John Longworth, Director General at the British Chambers of Commerce (BCC), has said that there is a long road back to restoring business confidence in banks.

His comments come following the announcement by the Financial Services Authority that it has found ‘serious failings’ in the sale of financial products to small to medium sized enterprises (SMEs).

“The ‘serious failings’ found by the FSA in the sale of interest rate swap products will only damage business’ perception of banks further," he said.

"Those that feel they are victims of mis-selling must have access to an independent assessment as soon as possible, as business survival may depend on it. Clear guidance and transparent timetables on reaching a judgment should be the bare minimum of any system of redress.
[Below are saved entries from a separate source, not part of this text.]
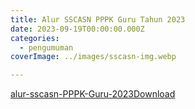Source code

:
 ```yaml
---
title: Alur SSCASN PPPK Guru Tahun 2023
date: 2023-09-19T00:00:00.000Z
categories:
  - pengumuman
coverImage: ../images/sscasn-img.webp

---
```


[alur-sscasn-PPPK-Guru-2023](https://bkd.nttprov.go.id/web/alur-sscasn-pppk-guru-tahun-2023/alur-sscasn-pppk-guru-2023/)[Download](https://bkd.nttprov.go.id/web/wp-content/uploads/2023/09/alur-sscasn-PPPK-Guru-2023.pdf)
“Many businesses look at practices undertaken by some in the financial services industry in disbelief and horror. Relationships between institutions that provide finance and those that receive it must be based on trust. Unfortunately, the revelations of the last week will only erode confidence in the banking system, and it will be a long road back to restore it.

“Lenders will need to do everything possible to rebuild their connections with the business community, so the economy can function in an orderly way again. But trust is hard to earn and easily lost, and a fundamental change in how banks and their business customers interact will not happen overnight. For this reason, the government must do two things to get the economy moving.

"The first is to breed confidence that wrong-doers will be held to proper account. The second is to create a state-backed business bank that will serve as a trusted source of finance provision when the banks can't or won't back growing businesses. Only then will we see a stable base from which businesses can drive a sustained economic recovery in the UK.”